Friday, November 9, 2012

I of the Storm - Chapter 1: Flash

Hey everyone!

In a new effort for promotion, I am offering up the first three chapters of my novella, I of the Storm, out of a total of nine chapters. Today, I'll share chapter 1, tomorrow, chapter 2, and chapter 3 on Sunday. It's still $.99 on (Kindle - see the link on your left), so I encourge folks to give me a read.

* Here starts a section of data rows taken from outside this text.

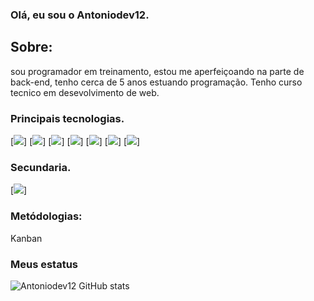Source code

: ### Olá, eu sou o Antoniodev12.

## Sobre: 
sou programador em treinamento, estou me aperfeiçoando na parte de back-end, tenho cerca de 5 anos estuando programação. Tenho curso tecnico em desevolvimento de web.

### Principais tecnologias.
[![](https://img.shields.io/badge/HTML-239120?style=for-the-badge&logo=html5&logoColor=white)]
[![](https://img.shields.io/badge/CSS3-1572B6?style=for-the-badge&logo=css3&logoColor=white)]
[![](https://img.shields.io/badge/JavaScript-F7DF1E?style=for-the-badge&logo=javascript&logoColor=black)]
[![](https://img.shields.io/badge/Node.js-43853D?style=for-the-badge&logo=node.js&logoColor=white)]
[![](https://img.shields.io/badge/Bootstrap-563D7C?style=for-the-badge&logo=bootstrap&logoColor=white)]
[![](https://img.shields.io/badge/MySQL-00000F?style=for-the-badge&logo=mysql&logoColor=white)]
[![](https://img.shields.io/badge/Figma-F24E1E?style=for-the-badge&logo=figma&logoColor=white)]

### Secundaria.
[![](https://img.shields.io/badge/PHP-777BB4?style=for-the-badge&logo=php&logoColor=white)]


### Metódologias:

Kanban

### Meus estatus
![Antoniodev12 GitHub stats](https://github-readme-stats.vercel.app/api?username=Antoniodev12&show_icons=true&theme=radical)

I've been pondering some ways of getting exposure for indie authors, at least locally. Joining that publishing group has inspired me. I am on a mission to find more groups and encourage more activities for us around town to showcase our work. The world is a big enough place for there never to be too many stories to tell. I'm sad that so many people are missing out on really good reads by not giving the indie writers a chance. There's some serious talent out there! I've seen it, so I know! I edit their books and do reviews for a reason, so that I won't be of those who are missing out.

Now, as promised ...

The crackling of thunder always makes me quiver. I don’t mind the spatter of raindrops so much, but the thunder … terrifying.
I suppose being struck by lightning as a kid makes one develop an unprecedented fear of thunderstorms. To this day, I feel my skin on fire every time I hear that sonic boom or see that burning streak across the sky. To make it worse, it happened on my 11th birthday, April Fools’ Day, 1993. I was playing in the rain just outside our house, indulging in my fascination with the sky. The unnerving irony was that my parents surprised me with a fancy telescope I’d been eyeing for the longest time, and I was wearing the cloud and lightning bolt pendant my grandmother had just put around my neck. This one was shaping up to be my best birthday ever.
Until then, I relished the sound of thunder and rain. I read countless books about weather and wrote poems about the sky and nature. I used to spend hours lying in the grass, staring up at the clouds, daydreaming about life and of all the things I wanted to do. We had a weeping willow tree in our yard, and my dad set up a small table and some chairs in its shade so I could have my own little haven. It was a special spot where I loved to spend time with nature, my favorite books and Grandma Edan. She came to live with us when I was 2 years old, shortly after grandpa died. No one knew me better than Grandma Edan, a 77-year-old belle from Malaysia, and my very best friend. That weeping willow was the sole witness to all our shared secrets, laughter and exclusive tea parties.   
To the left of our house was an open field, a common sight in Clear Lake, Texas. I ran out into the freshly-cut grass, raised my arms up to the heavens and closed my eyes to feel the raindrops on my face. It was the first April shower of the year, a Divine birthday gift. I was so in love with the sky.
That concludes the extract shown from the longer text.